Dans une initiative susceptible de bouleverser le paysage du doublage dans les jeux vidéo, la Screen Actors Guild-American Federation of Television and Radio Artists (SAG-AFTRA) a conclu un accord avec la société d'intelligence artificielle générative Replica Studios. Le syndicat hollywoodien, qui représente un large éventail d'artistes, notamment des comédiens de doublage et des spécialistes de la capture de mouvement, s'est aventuré dans le domaine de l'intelligence artificielle afin d'encadrer son intégration dans l'univers du jeu vidéo. Cette démarche vise à concilier l'utilisation innovante de l'IA et la protection des voix et des performances des membres du syndicat.
SAG-AFTRA et Replica Studios – Un partenariat novateur
Aux termes de l'accord conclu entre la SAG-AFTRA et Replica Studios, le syndicat a établi des règles précises encadrant l'utilisation de l'intelligence artificielle générative dans les jeux vidéo. Cet accord autorise Replica à créer des répliques numériques des voix des acteurs, sous réserve de leur consentement explicite. Il s'agit d'une avancée majeure pour le secteur, permettant aux comédiens de doublage de négocier l'utilisation de leurs doubles vocaux numériques et de conserver le contrôle sur l'utilisation future de leurs voix dans les jeux et projets multimédias interactifs.
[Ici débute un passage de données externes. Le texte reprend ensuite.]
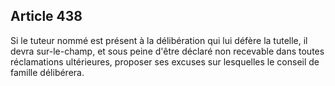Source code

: Article 438
----
Si le tuteur nommé est présent à la délibération qui lui défère la tutelle, il
devra sur-le-champ, et sous peine d'être déclaré non recevable dans toutes
réclamations ultérieures, proposer ses excuses sur lesquelles le conseil de
famille délibérera.
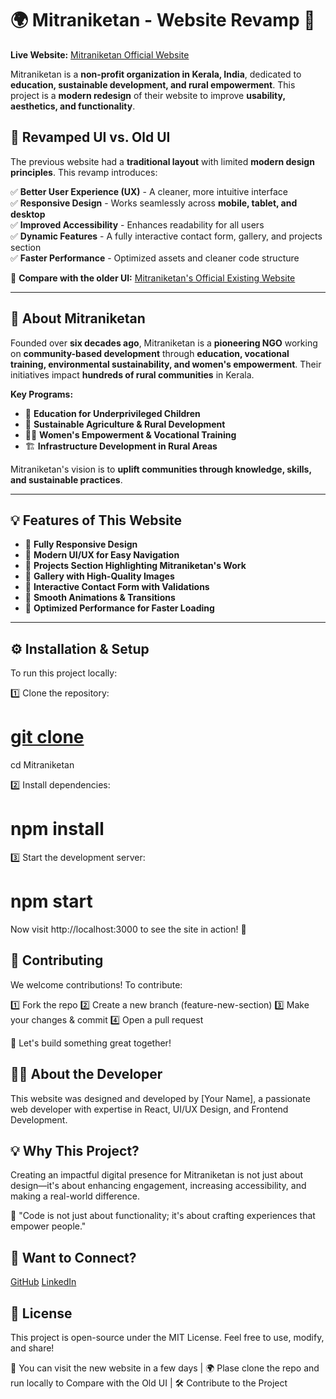 # 🌍 Mitraniketan - Website Revamp 🚀

**Live Website:** [Mitraniketan Official Website](https://www.mitraniketan.org/)  

Mitraniketan is a **non-profit organization in Kerala, India**, dedicated to **education, sustainable development, and rural empowerment**. This project is a **modern redesign** of their website to improve **usability, aesthetics, and functionality**.

## 🎨 **Revamped UI vs. Old UI**
The previous website had a **traditional layout** with limited **modern design principles**. This revamp introduces:


✅ **Better User Experience (UX)** - A cleaner, more intuitive interface  
✅ **Responsive Design** - Works seamlessly across **mobile, tablet, and desktop**  
✅ **Improved Accessibility** - Enhances readability for all users  
✅ **Dynamic Features** - A fully interactive contact form, gallery, and projects section  
✅ **Faster Performance** - Optimized assets and cleaner code structure  

🔗 **Compare with the older UI:** [Mitraniketan's Official Existing Website](https://www.mitraniketan.org/)

---------------------------------------------------------------

## 📖 **About Mitraniketan**
Founded over **six decades ago**, Mitraniketan is a **pioneering NGO** working on **community-based development** through **education, vocational training, environmental sustainability, and women's empowerment**. Their initiatives impact **hundreds of rural communities** in Kerala.



**Key Programs:**

- 🏫 **Education for Underprivileged Children**  
- 🌱 **Sustainable Agriculture & Rural Development**  
- 👩‍🏫 **Women's Empowerment & Vocational Training**  
- 🏗 **Infrastructure Development in Rural Areas**  

Mitraniketan's vision is to **uplift communities through knowledge, skills, and sustainable practices**.

---------------------------------------------------------------

## 💡 **Features of This Website**

- 🔹 **Fully Responsive Design**
- 🔹 **Modern UI/UX for Easy Navigation**
- 🔹 **Projects Section Highlighting Mitraniketan's Work**
- 🔹 **Gallery with High-Quality Images**
- 🔹 **Interactive Contact Form with Validations**
- 🔹 **Smooth Animations & Transitions**
- 🔹 **Optimized Performance for Faster Loading**

---

## ⚙️ **Installation & Setup**
To run this project locally:

1️⃣ Clone the repository:
# [git clone](https://github.com/JosephThomas-SE/Mitraniketan.git)
cd Mitraniketan

2️⃣ Install dependencies:
# npm install

3️⃣ Start the development server:
# npm start

Now visit http://localhost:3000 to see the site in action! 🎉


## **🤝 Contributing**
We welcome contributions! To contribute:

1️⃣ Fork the repo
2️⃣ Create a new branch (feature-new-section)
3️⃣ Make your changes & commit
4️⃣ Open a pull request

🚀 Let's build something great together!


## **👨‍💻 About the Developer**
This website was designed and developed by [Your Name], a passionate web developer with expertise in React, UI/UX Design, and Frontend Development.

## **💡 Why This Project?**
Creating an impactful digital presence for Mitraniketan is not just about design—it's about enhancing engagement, increasing accessibility, and making a real-world difference.

💬 "Code is not just about functionality; it's about crafting experiences that empower people."

## **📩 Want to Connect?**
[GitHub](https://github.com/JosephThomas-SE)
[LinkedIn](https://linkedin.com/in/josephthomasn)


## **📜 License**
This project is open-source under the MIT License. Feel free to use, modify, and share!

🔗 You can visit the new website in a few days | 🌍 Plase clone the repo and run locally to Compare with the Old UI | 🛠 Contribute to the Project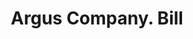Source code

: ---
doi: 10.7916/D8B86M69
date_other: '1880'
date_other_textual: '1880'
form: printed ephemera
genre:
- Invoices
name:
- Argus Company
object_in_context_url: https://biggert.cul.columbia.edu/items/view/ave_biggert_00825
subject_hierarchical_geographic:
- Albany, New York, United States
subject_name:
- Argus Company
title: Argus Company. Bill
sort_title: Argus Company. Bill
call_number: ave_biggert_00825
coordinates:
- 42.652499999999996,-73.75722222222223
pid: ave_biggert_00825
identifiers: ave_biggert_00825
permalink: /biggert/ave_biggert_00825/
layout: iiif-image-page
---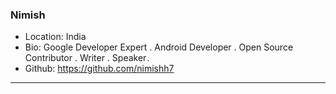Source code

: ### Nimish
- Location: India
- Bio: Google Developer Expert . Android Developer . Open Source Contributor . Writer . Speaker . 
- Github: https://github.com/nimishh7
***
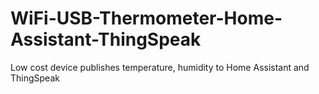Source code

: # WiFi-USB-Thermometer-Home-Assistant-ThingSpeak
Low cost device publishes temperature, humidity to Home Assistant and ThingSpeak
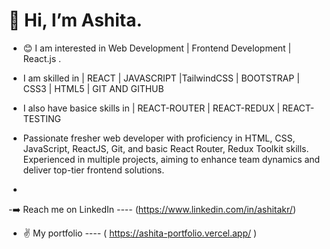 # 👋  Hi, I’m Ashita.
- 😊 I am interested in Web Development | Frontend Development | React.js .

- I am skilled in | REACT | JAVASCRIPT |TailwindCSS | BOOTSTRAP | CSS3 | HTML5 | GIT AND GITHUB 
- I also have basice skills in | REACT-ROUTER | REACT-REDUX | REACT-TESTING 
- Passionate fresher web developer with proficiency in HTML, CSS, JavaScript, ReactJS, Git, and basic React Router, Redux Toolkit skills. Experienced in multiple projects, aiming to enhance team dynamics and deliver top-tier frontend solutions.
- 
-➡️ Reach me on LinkedIn ---- (https://www.linkedin.com/in/ashitakr/)

- ✌️ My portfolio ---- ( https://ashita-portfolio.vercel.app/ )



<!---
Ashita-23/Ashita-23 is a ✨ special ✨ repository because its `README.md` (this file) appears on your GitHub profile.
You can click the Preview link to take a look at your changes.
--->

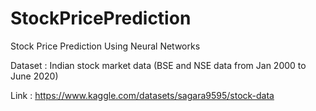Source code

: # StockPricePrediction
Stock Price Prediction Using Neural Networks


Dataset : Indian stock market data (BSE and NSE data from Jan 2000 to June 2020)

Link : https://www.kaggle.com/datasets/sagara9595/stock-data
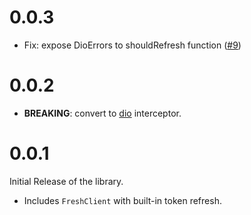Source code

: # 0.0.3

- Fix: expose DioErrors to shouldRefresh function ([#9](https://github.com/felangel/fresh/issues/9))

# 0.0.2

- **BREAKING**: convert to [dio](https://pub.dev/packages/dio) interceptor.

# 0.0.1

Initial Release of the library.

- Includes `FreshClient` with built-in token refresh.
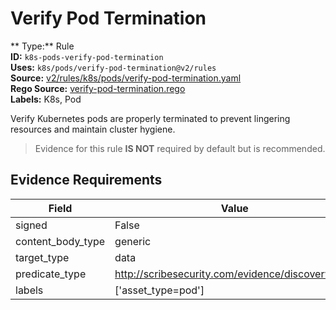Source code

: # Verify Pod Termination  
** Type:** Rule  
**ID:** `k8s-pods-verify-pod-termination`  
**Uses:** `k8s/pods/verify-pod-termination@v2/rules`  
**Source:** [v2/rules/k8s/pods/verify-pod-termination.yaml](https://github.com/scribe-public/sample-policies/v2/rules/k8s/pods/verify-pod-termination.yaml)  
**Rego Source:** [verify-pod-termination.rego](https://github.com/scribe-public/sample-policies/v2/rules/k8s/pods/verify-pod-termination.rego)  
**Labels:** K8s, Pod  

Verify Kubernetes pods are properly terminated to prevent lingering resources and maintain cluster hygiene.

> Evidence for this rule **IS NOT** required by default but is recommended.


## Evidence Requirements  
| Field | Value |
|-------|-------|
| signed | False |
| content_body_type | generic |
| target_type | data |
| predicate_type | http://scribesecurity.com/evidence/discovery/v0.1 |
| labels | ['asset_type=pod'] |


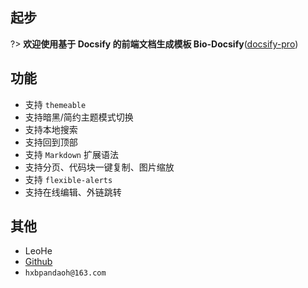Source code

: ## 起步

?> **欢迎使用基于 Docsify 的前端文档生成模板 Bio-Docsify**([docsify-pro](https://github.com/pandaoh/bio-docsify))

## 功能

* 支持 `themeable`
* 支持暗黑/简约主题模式切换
* 支持本地搜索
* 支持回到顶部
* 支持 `Markdown` 扩展语法
* 支持分页、代码块一键复制、图片缩放
* 支持 `flexible-alerts`
* 支持在线编辑、外链跳转

## 其他

* LeoHe
* [Github](https://github.com/pandaoh)
* `hxbpandaoh@163.com`
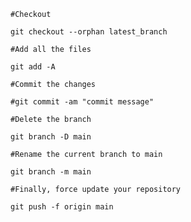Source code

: 

    #Checkout

    git checkout --orphan latest_branch

    #Add all the files

    git add -A

    #Commit the changes

    #git commit -am "commit message"

    #Delete the branch

    git branch -D main

    #Rename the current branch to main

    git branch -m main

    #Finally, force update your repository

    git push -f origin main
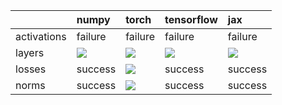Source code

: |             | numpy                                                                                                                                                                  | torch                                                                                                                                                                  | tensorflow                                                                                                                                                             | jax                                                                                                                                                                    |
|:------------|:-----------------------------------------------------------------------------------------------------------------------------------------------------------------------|:-----------------------------------------------------------------------------------------------------------------------------------------------------------------------|:-----------------------------------------------------------------------------------------------------------------------------------------------------------------------|:-----------------------------------------------------------------------------------------------------------------------------------------------------------------------|
| activations | failure                                                                                                                                                                | failure                                                                                                                                                                | failure                                                                                                                                                                | failure                                                                                                                                                                |
| layers      | <a href="https://github.com/unifyai/ivy/actions/runs/3129211503" rel="noopener noreferrer" target="_blank"><img src=https://img.shields.io/badge/-success-success></a> | <a href="https://github.com/unifyai/ivy/actions/runs/3129211503" rel="noopener noreferrer" target="_blank"><img src=https://img.shields.io/badge/-success-success></a> | <a href="https://github.com/unifyai/ivy/actions/runs/3129211503" rel="noopener noreferrer" target="_blank"><img src=https://img.shields.io/badge/-success-success></a> | <a href="https://github.com/unifyai/ivy/actions/runs/3129211503" rel="noopener noreferrer" target="_blank"><img src=https://img.shields.io/badge/-success-success></a> |
| losses      | success                                                                                                                                                                | <a href="https://github.com/unifyai/ivy/actions/runs/3128664583" rel="noopener noreferrer" target="_blank"><img src=https://img.shields.io/badge/-success-success></a> | success                                                                                                                                                                | success                                                                                                                                                                |
| norms       | success                                                                                                                                                                | <a href="https://github.com/unifyai/ivy/actions/runs/3129093365" rel="noopener noreferrer" target="_blank"><img src=https://img.shields.io/badge/-success-success></a> | success                                                                                                                                                                | success                                                                                                                                                                |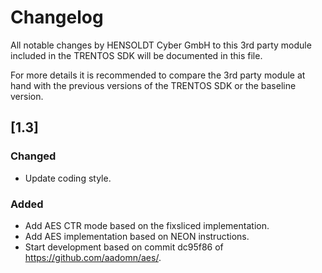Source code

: # Changelog

All notable changes by HENSOLDT Cyber GmbH to this 3rd party module included in
the TRENTOS SDK will be documented in this file.

For more details it is recommended to compare the 3rd party module at hand with
the previous versions of the TRENTOS SDK or the baseline version.

## [1.3]

### Changed

- Update coding style.

### Added

- Add AES CTR mode based on the fixsliced implementation.
- Add AES implementation based on NEON instructions.
- Start development based on commit dc95f86 of <https://github.com/aadomn/aes/>.
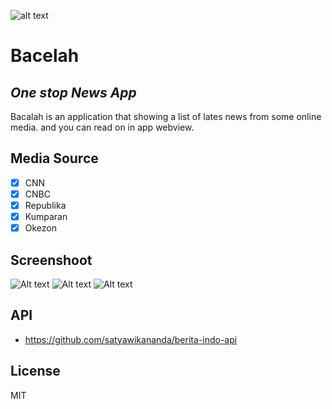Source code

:![alt text](/assets/launcher-icon/android/res/mipmap-xxxhdpi/ic_launcher.png?raw=true)

# Bacelah
## _One stop News App_

Bacalah is an application that showing a list of lates news from some online media. and you can read on in app webview.

## Media Source

- [x] CNN
- [x] CNBC
- [x] Republika
- [x] Kumparan
- [x] Okezon

## Screenshoot
![Alt text](/assets/screenshoot/home_page.png?raw=true "Home Page")
![Alt text](/assets/screenshoot/detail_page.png?raw=true "Detail Page")
![Alt text](/assets/screenshoot/webview_page.png?raw=true "Webview Page")
 
## API
- https://github.com/satyawikananda/berita-indo-api

## License

MIT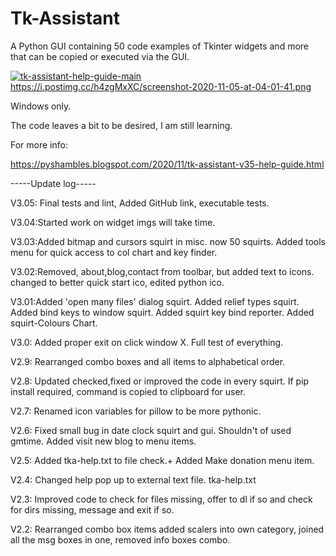 # Tk-Assistant
A Python GUI containing 50 code examples of Tkinter widgets and more that can be copied or executed via the GUI.

<a href='https://postimg.cc/5XKCxwQ0' target='_blank'><img src='https://i.postimg.cc/5XKCxwQ0/tk-assistant-help-guide-main.png' border='0' alt='tk-assistant-help-guide-main'/></a>
https://i.postimg.cc/h4zgMxXC/screenshot-2020-11-05-at-04-01-41.png

Windows only.

The code leaves a bit to be desired, I am still learning.

For more info:

https://pyshambles.blogspot.com/2020/11/tk-assistant-v35-help-guide.html

-----Update log-----

V3.05: Final tests and lint, Added GitHub link, executable tests.

V3.04:Started work on widget imgs will take time.

V3.03:Added bitmap and cursors squirt in misc. now 50 squirts.
      Added tools menu for quick access to col chart and key finder.

V3.02:Removed, about,blog,contact from toolbar, but added text to icons.
      changed to better quick start ico, edited python ico.

V3.01:Added 'open many files' dialog squirt. Added relief types squirt.
      Added bind keys to window squirt. Added squirt key bind reporter.
      Added squirt-Colours Chart.

V3.0: Added proper exit on click window X. Full test of everything.

V2.9: Rearranged combo boxes and all items to alphabetical order.

V2.8: Updated checked,fixed or improved the code in every squirt.
      If pip install required, command is copied to clipboard for user.

V2.7: Renamed icon variables for pillow to be more pythonic.

V2.6: Fixed small bug in date clock squirt and gui.
      Shouldn't of used gmtime.
      Added visit new blog to menu items.

V2.5: Added tka-help.txt to file check.+ Added Make donation menu item.

V2.4: Changed help pop up to external text file. tka-help.txt

V2.3: Improved code to check for files missing, offer to dl if so
      and check for dirs missing, message and exit if so.

V2.2: Rearranged combo box items added scalers into own category,
      joined all the msg boxes in one, removed info boxes combo.
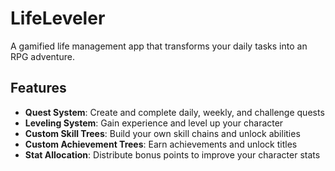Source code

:# LifeLeveler

A gamified life management app that transforms your daily tasks into an RPG adventure.

## Features

- **Quest System**: Create and complete daily, weekly, and challenge quests
- **Leveling System**: Gain experience and level up your character
- **Custom Skill Trees**: Build your own skill chains and unlock abilities
- **Custom Achievement Trees**: Earn achievements and unlock titles
- **Stat Allocation**: Distribute bonus points to improve your character stats

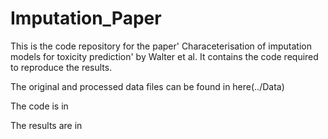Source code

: # Imputation_Paper

This is the code repository for the paper' Characeterisation of imputation models for toxicity prediction' by Walter et al. It contains the code required to reproduce the results.

The original and processed data files can be found in here(../Data)

The code is in

The results are in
Ladent SAG-AFTRA, Fran Drescher, a souligné l'importance de cet accord pour la protection des artistes-interprètes, déclarant : « Pour la plupart des artistes-interprètes, le meilleur moyen de se protéger contre la simulation numérique non autorisée de leur voix, de leur image et/ou de leur performance est untracavec SAG-AFTRA. » Ce point de vue a été partagé par le directeur exécutif national et négociateur en chef de SAG-AFTRA, Duncan Crabtree-Ireland, qui a insisté sur l'importance d'un consentement pleinement éclairé et d'une juste rémunération pour la voix et les performances des membres.
Cette décision fait suite à un accord récent entre la SAG-AFTRA et le syndicat des producteurs d'acteurs de cinéma et de télévision, qui a soulevé des inquiétudes quant à la menace potentielle que représente l'IA pour les moyens de subsistance des acteurs. Malgré les dispositions relatives à l'IA incluses dans l'accord de l'AMPTP, certains membres ont exprimé des réserves, ce qui a conduit le syndicat à étudier l'impact de l'IA depuis 2018.
Les défis au-delà de Replica Studios – Le casse-tête du LLM
Bien que l'accord conclu entre SAG-AFTRA et Replica Studios représente une avancée significative, il ne couvre qu'un seul aspect du vaste paysage de l'IA dans l'industrie du divertissement. Notamment, cet accord exclut les dispositions relatives aux grands modèles de langage (GML), tels que ceux utilisés par des géants du jeu vidéo comme Ubisoft et Riot Games (propriété de Tencent) grâce à la technologie ACE de NVIDIA. La question de la provenance des données issues des GML demeure un sujet de controverse, les préoccupations concernant une juste rémunération dépassant le cadre du jeu vidéo pour s'étendre au cinéma, à la télévision et même donner lieu à des poursuites judiciaires, comme celle intentée par le New York Times contre OpenAI.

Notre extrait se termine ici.